__PROBLEM TO WORK ON__: Scan the data below and pick out the lines containing the word "also".

__Dataset entries__:
Segment Open

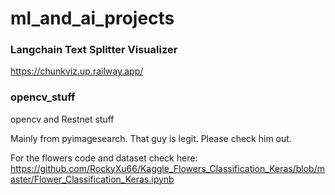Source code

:# ml_and_ai_projects

### Langchain Text Splitter Visualizer
https://chunkviz.up.railway.app/


### opencv_stuff
opencv and Restnet stuff

Mainly from pyimagesearch. That guy is legit. Please check him out.

For the flowers code and dataset check here: https://github.com/RockyXu66/Kaggle_Flowers_Classification_Keras/blob/master/Flower_Classification_Keras.ipynb
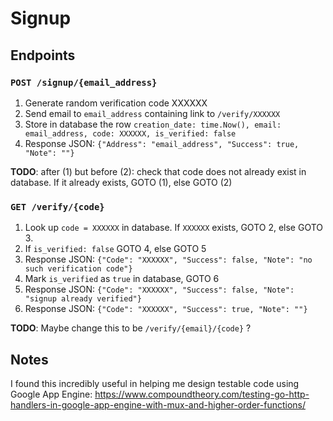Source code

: # Signup

## Endpoints

### `POST /signup/{email_address}`

1. Generate random verification code XXXXXX
2. Send email to `email_address` containing link to `/verify/XXXXXX`
3. Store in database the row `creation_date: time.Now(), email: email_address, code: XXXXXX, is_verified: false`
4. Response JSON: `{"Address": "email_address", "Success": true, "Note": ""}`

**TODO**: after (1) but before (2): check that code does not already exist in database. If it already exists, GOTO (1), else GOTO (2)

### `GET /verify/{code}`

1. Look up `code = XXXXXX` in database. If `XXXXXX` exists, GOTO 2, else GOTO 3.
2. If `is_verified: false` GOTO 4, else GOTO 5
3. Response JSON: `{"Code": "XXXXXX", "Success": false, "Note": "no such verification code"}`
4. Mark `is_verified` as `true` in database, GOTO 6
5. Response JSON: `{"Code": "XXXXXX", "Success": false, "Note": "signup already verified"}`
6. Response JSON: `{"Code": "XXXXXX", "Success": true, "Note": ""}`

**TODO**: Maybe change this to be `/verify/{email}/{code}` ? 

## Notes

I found this incredibly useful in helping me design testable code using Google App Engine: https://www.compoundtheory.com/testing-go-http-handlers-in-google-app-engine-with-mux-and-higher-order-functions/
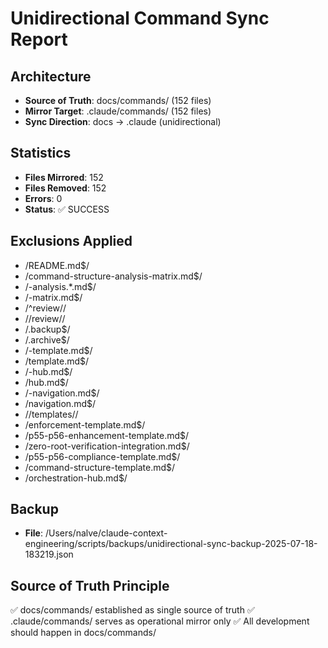 # Unidirectional Command Sync Report

## Architecture
- **Source of Truth**: docs/commands/ (152 files)
- **Mirror Target**: .claude/commands/ (152 files)
- **Sync Direction**: docs → .claude (unidirectional)

## Statistics
- **Files Mirrored**: 152
- **Files Removed**: 152
- **Errors**: 0
- **Status**: ✅ SUCCESS

## Exclusions Applied
- /README\.md$/
- /command-structure-analysis-matrix\.md$/
- /-analysis.*\.md$/
- /-matrix\.md$/
- /^review\//
- /\/review\//
- /\.backup$/
- /\.archive$/
- /-template\.md$/
- /template\.md$/
- /-hub\.md$/
- /hub\.md$/
- /-navigation\.md$/
- /navigation\.md$/
- /\/templates\//
- /enforcement-template\.md$/
- /p55-p56-enhancement-template\.md$/
- /zero-root-verification-integration\.md$/
- /p55-p56-compliance-template\.md$/
- /command-structure-template\.md$/
- /orchestration-hub\.md$/

## Backup
- **File**: /Users/nalve/claude-context-engineering/scripts/backups/unidirectional-sync-backup-2025-07-18-183219.json

## Source of Truth Principle
✅ docs/commands/ established as single source of truth
✅ .claude/commands/ serves as operational mirror only
✅ All development should happen in docs/commands/
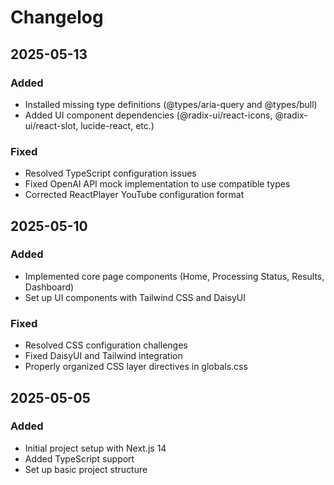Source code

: # Changelog

## 2025-05-13

### Added
- Installed missing type definitions (@types/aria-query and @types/bull)
- Added UI component dependencies (@radix-ui/react-icons, @radix-ui/react-slot, lucide-react, etc.)

### Fixed
- Resolved TypeScript configuration issues
- Fixed OpenAI API mock implementation to use compatible types
- Corrected ReactPlayer YouTube configuration format

## 2025-05-10

### Added
- Implemented core page components (Home, Processing Status, Results, Dashboard)
- Set up UI components with Tailwind CSS and DaisyUI

### Fixed
- Resolved CSS configuration challenges
- Fixed DaisyUI and Tailwind integration
- Properly organized CSS layer directives in globals.css

## 2025-05-05

### Added
- Initial project setup with Next.js 14
- Added TypeScript support
- Set up basic project structure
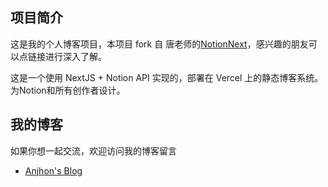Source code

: ## 项目简介
这是我的个人博客项目，本项目 fork 自 唐老师的[NotionNext](https://github.com/tangly1024/NotionNext)，感兴趣的朋友可以点链接进行深入了解。

这是一个使用 NextJS + Notion API 实现的，部署在 Vercel 上的静态博客系统。为Notion和所有创作者设计。

## 我的博客
如果你想一起交流，欢迎访问我的博客留言
- [Anjhon's Blog](https://www.anjhon.top/)
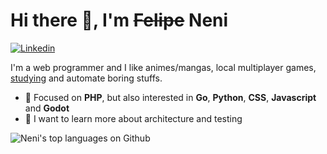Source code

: # Hi there 👋, I'm ~~Felipe~~ Neni

[![Linkedin](https://img.shields.io/badge/-LinkedIn-blue?style=flat-square&logo=Linkedin&logoColor=white)](https://www.linkedin.com/in/nenitf)

I'm a web programmer and I like animes/mangas, local multiplayer games, [studying](http://neni.dev/ead) and  automate boring stuffs.

- 📌 Focused on **PHP**, but also interested in **Go**, **Python**, **CSS**, **Javascript** and **Godot**
- 🔭 I want to learn more about architecture and testing

![Neni's top languages on Github](https://github-readme-stats.vercel.app/api/top-langs/?username=nenitf&layout=compact&bg_color=00000000&title_color=2F80ED&icon_color=7F7F7F&text_color=7F7F7F&hide_border=true)

<!--
<details>
  <summary>Apostilas</summary>
  
  - [PHP](https://github.com/nenitf/apostila_php)
</details>
-->
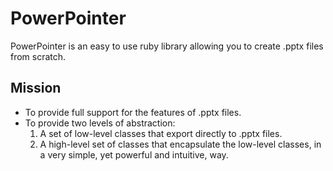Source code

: # PowerPointer

PowerPointer is an easy to use ruby library allowing you to create .pptx files from scratch.

## Mission

* To provide full support for the features of .pptx files.
* To provide two levels of abstraction:
  1. A set of low-level classes that export directly to .pptx files.
  2. A high-level set of classes that encapsulate the low-level classes, in a very simple, yet powerful and intuitive, way.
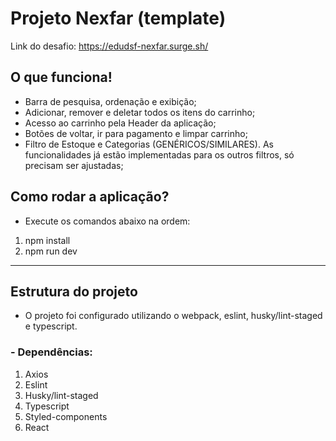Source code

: # Projeto Nexfar (template)

Link do desafio:
https://edudsf-nexfar.surge.sh/

## O que funciona!

- Barra de pesquisa, ordenação e exibição;
- Adicionar, remover e deletar todos os itens do carrinho;
- Acesso ao carrinho pela Header da aplicação;
- Botões de voltar, ir para pagamento e limpar carrinho;
- Filtro de Estoque e Categorias (GENÉRICOS/SIMILARES). As funcionalidades já estão implementadas para os outros filtros, só precisam ser ajustadas;

## Como rodar a aplicação?
- Execute os comandos abaixo na ordem:
 
 1. npm install
 2. npm run dev

********

## Estrutura do projeto

- O projeto foi configurado utilizando o webpack, eslint, husky/lint-staged e typescript.

### - Dependências:

1. Axios
2. Eslint
3. Husky/lint-staged
4. Typescript
5. Styled-components
6. React 
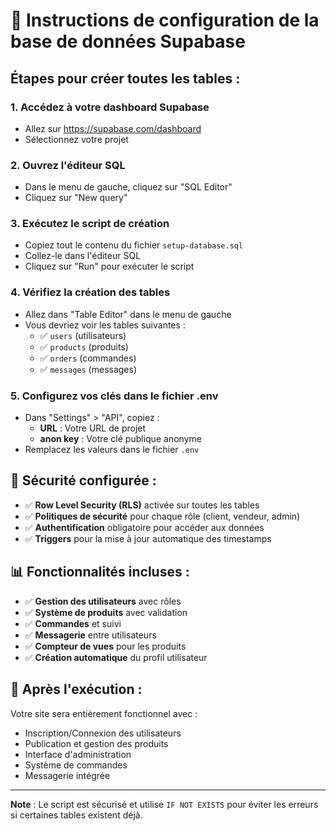 # 🚀 Instructions de configuration de la base de données Supabase

## Étapes pour créer toutes les tables :

### 1. **Accédez à votre dashboard Supabase**
- Allez sur https://supabase.com/dashboard
- Sélectionnez votre projet

### 2. **Ouvrez l'éditeur SQL**
- Dans le menu de gauche, cliquez sur "SQL Editor"
- Cliquez sur "New query"

### 3. **Exécutez le script de création**
- Copiez tout le contenu du fichier `setup-database.sql`
- Collez-le dans l'éditeur SQL
- Cliquez sur "Run" pour exécuter le script

### 4. **Vérifiez la création des tables**
- Allez dans "Table Editor" dans le menu de gauche
- Vous devriez voir les tables suivantes :
  - ✅ `users` (utilisateurs)
  - ✅ `products` (produits)
  - ✅ `orders` (commandes)
  - ✅ `messages` (messages)

### 5. **Configurez vos clés dans le fichier .env**
- Dans "Settings" > "API", copiez :
  - **URL** : Votre URL de projet
  - **anon key** : Votre clé publique anonyme
- Remplacez les valeurs dans le fichier `.env`

## 🔐 Sécurité configurée :

- ✅ **Row Level Security (RLS)** activée sur toutes les tables
- ✅ **Politiques de sécurité** pour chaque rôle (client, vendeur, admin)
- ✅ **Authentification** obligatoire pour accéder aux données
- ✅ **Triggers** pour la mise à jour automatique des timestamps

## 📊 Fonctionnalités incluses :

- ✅ **Gestion des utilisateurs** avec rôles
- ✅ **Système de produits** avec validation
- ✅ **Commandes** et suivi
- ✅ **Messagerie** entre utilisateurs
- ✅ **Compteur de vues** pour les produits
- ✅ **Création automatique** du profil utilisateur

## 🎯 Après l'exécution :

Votre site sera entièrement fonctionnel avec :
- Inscription/Connexion des utilisateurs
- Publication et gestion des produits
- Interface d'administration
- Système de commandes
- Messagerie intégrée

---

**Note** : Le script est sécurisé et utilise `IF NOT EXISTS` pour éviter les erreurs si certaines tables existent déjà.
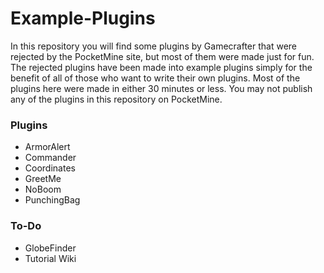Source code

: # Example-Plugins
In this repository you will find some plugins by Gamecrafter that were rejected by the PocketMine site, but most of them were
made just for fun. The rejected plugins have been made into example plugins simply for the benefit of all of those who want to
write their own plugins. Most of the plugins here were made in either 30 minutes or less. You may not publish any of the plugins
in this repository on PocketMine.

### Plugins
* ArmorAlert
* Commander
* Coordinates
* GreetMe
* NoBoom
* PunchingBag

### To-Do
* GlobeFinder
* Tutorial Wiki

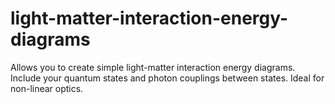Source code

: # light-matter-interaction-energy-diagrams
Allows you to create simple light-matter interaction energy diagrams. Include your quantum states and photon couplings between states. Ideal for non-linear optics. 
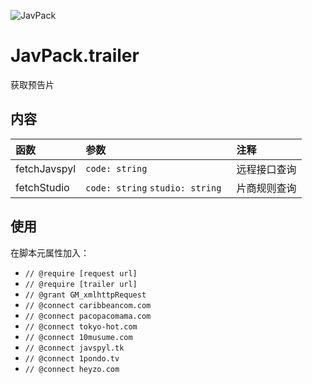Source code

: ![JavPack](https://raw.githubusercontent.com/bolin-dev/JavPack/main/static/logo.png "logo")

# JavPack.trailer

获取预告片

## 内容

| 函数         | 参数                             | 注释         |
| :----------- | :------------------------------- | :----------- |
| fetchJavspyl | `code: string`                   | 远程接口查询 |
| fetchStudio  | `code: string` `studio: string ` | 片商规则查询 |

## 使用

在脚本元属性加入：

- `// @require [request url]`
- `// @require [trailer url]`
- `// @grant GM_xmlhttpRequest`
- `// @connect caribbeancom.com`
- `// @connect pacopacomama.com`
- `// @connect tokyo-hot.com`
- `// @connect 10musume.com`
- `// @connect javspyl.tk`
- `// @connect 1pondo.tv`
- `// @connect heyzo.com`
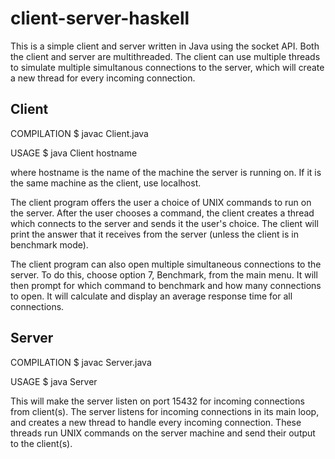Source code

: # client-server-haskell


This is a simple client and server written in Java using the socket API. Both the client and server are multithreaded. The client can use multiple threads to simulate multiple simultanous connections to the server, which will create a new thread for every incoming connection.  



Client
--------

COMPILATION
$ javac Client.java

USAGE
$ java Client hostname

where hostname is the name of the machine the server is running on. If it is the same machine as the client, use localhost. 

The client program offers the user a choice of UNIX commands to run on the server. After the user chooses a command, the client creates a thread which connects to the server and sends it the user's choice. The client will print the answer that it receives from the server (unless the client is in benchmark mode).

The client program can also open multiple simultaneous connections to the server. To do this, choose option 7, Benchmark, from the main menu. It will then prompt for which command to benchmark and how many connections to open. It will calculate and display an average response time for all connections.



Server
--------

COMPILATION
$ javac Server.java

USAGE
$ java Server

This will make the server listen on port 15432 for incoming connections from client(s). The server listens for incoming connections in its main loop, and creates a new thread to handle every incoming connection. These threads run UNIX commands on the server machine and send their output to the client(s).
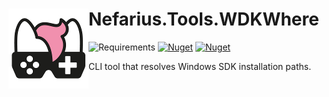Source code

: # <img src="assets/NSS-128x128.png" align="left" />Nefarius.Tools.WDKWhere

![Requirements](https://img.shields.io/badge/Requires-.NET%208.0-blue.svg)
[![Nuget](https://img.shields.io/nuget/v/Nefarius.Tools.WDKWhere)](https://www.nuget.org/packages/Nefarius.Tools.WDKWhere/)
[![Nuget](https://img.shields.io/nuget/dt/Nefarius.Tools.WDKWhere)](https://www.nuget.org/packages/Nefarius.Tools.WDKWhere/)

CLI tool that resolves Windows SDK installation paths.
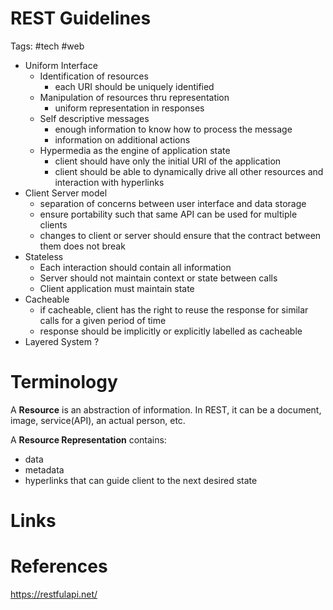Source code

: # REST Guidelines
Tags: #tech #web 

- Uniform Interface
	- Identification of resources
		- each URI should be uniquely identified
	- Manipulation of resources thru representation
		- uniform representation in responses
	- Self descriptive messages
		- enough information to know how to process the message
		- information on additional actions
	- Hypermedia as the engine of application state
		- client should have only the initial URI of the application
		- client should be able to dynamically drive all other resources and interaction with hyperlinks
- Client Server model
	- separation of concerns between user interface and data storage
	- ensure portability such that same API can be used for multiple clients
	- changes to client or server should ensure that the contract between them does not break
- Stateless
	- Each interaction should contain all information
	- Server should not maintain context or state between calls
	- Client application must maintain state
- Cacheable 
	- if cacheable, client has the right to reuse the response for similar calls for a given period of time
	- response should be implicitly or explicitly labelled as cacheable
- Layered System ?


# Terminology
A **Resource** is an abstraction of information. In REST, it can be a document, image, service(API), an actual person, etc.

A **Resource Representation** contains:
- data
- metadata
- hyperlinks that can guide client to the next desired state


# Links

# References
https://restfulapi.net/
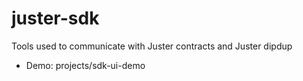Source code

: # juster-sdk

Tools used to communicate with Juster contracts and Juster dipdup
- Demo: projects/sdk-ui-demo
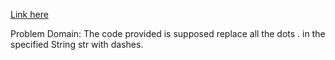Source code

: [Link here](https://www.codewars.com/kata/fixme-replace-all-dots/train/javascript)

Problem Domain:
The code provided is supposed replace all the dots . in the specified String str with dashes.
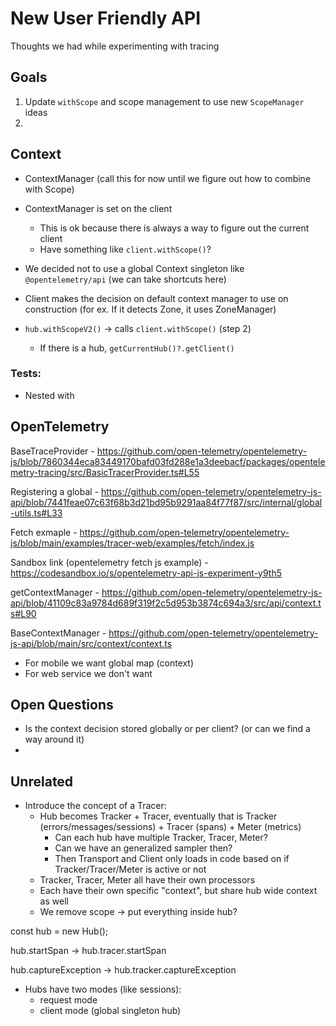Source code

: # New User Friendly API

Thoughts we had while experimenting with tracing

## Goals

1. Update `withScope` and scope management to use new `ScopeManager` ideas
2.

## Context

- ContextManager (call this for now until we figure out how to combine with Scope)
- ContextManager is set on the client
  - This is ok because there is always a way to figure out the current client
  - Have something like `client.withScope()`?
- We decided not to use a global Context singleton like `@opentelemetry/api` (we can take shortcuts here)
- Client makes the decision on default context manager to use on construction (for ex. If it detects Zone, it uses ZoneManager)

- `hub.withScopeV2()` -> calls `client.withScope()` (step 2)
  - If there is a hub, `getCurrentHub()?.getClient()`

### Tests:

- Nested with


## OpenTelemetry

BaseTraceProvider - https://github.com/open-telemetry/opentelemetry-js/blob/7860344eca83449170bafd03fd288e1a3deebacf/packages/opentelemetry-tracing/src/BasicTracerProvider.ts#L55

Registering a global - https://github.com/open-telemetry/opentelemetry-js-api/blob/7441feae07c63f68b3d21bd95b9291aa84f77f87/src/internal/global-utils.ts#L33

Fetch exmaple - https://github.com/open-telemetry/opentelemetry-js/blob/main/examples/tracer-web/examples/fetch/index.js

Sandbox link (opentelemetry fetch js example) -  https://codesandbox.io/s/opentelemetry-api-js-experiment-y9th5

getContextManager - https://github.com/open-telemetry/opentelemetry-js-api/blob/41109c83a9784d689f319f2c5d953b3874c694a3/src/api/context.ts#L90

BaseContextManager - https://github.com/open-telemetry/opentelemetry-js-api/blob/main/src/context/context.ts

- For mobile we want global map (context)
- For web service we don't want

## Open Questions

- Is the context decision stored globally or per client? (or can we find a way around it)
-

## Unrelated

- Introduce the concept of a Tracer:
  - Hub becomes Tracker + Tracer, eventually that is Tracker (errors/messages/sessions) + Tracer (spans) + Meter (metrics)
    - Can each hub have multiple Tracker, Tracer, Meter?
    - Can we have an generalized sampler then?
    - Then Transport and Client only loads in code based on if Tracker/Tracer/Meter is active or not
  - Tracker, Tracer, Meter all have their own processors
  - Each have their own specific "context", but share hub wide context as well
  - We remove scope -> put everything inside hub?

const hub = new Hub();

hub.startSpan -> hub.tracer.startSpan

hub.captureException -> hub.tracker.captureException

- Hubs have two modes (like sessions):
  - request mode
  - client mode (global singleton hub)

Segment Closed

__WRITTEN SOLUTION__:
- 📌 Focused on **PHP**, but also interested in **Go**, **Python**, **CSS**, **Javascript** and **Godot**
The client program can also open multiple simultaneous connections to the server. To do this, choose option 7, Benchmark, from the main menu. It will then prompt for which command to benchmark and how many connections to open. It will calculate and display an average response time for all connections.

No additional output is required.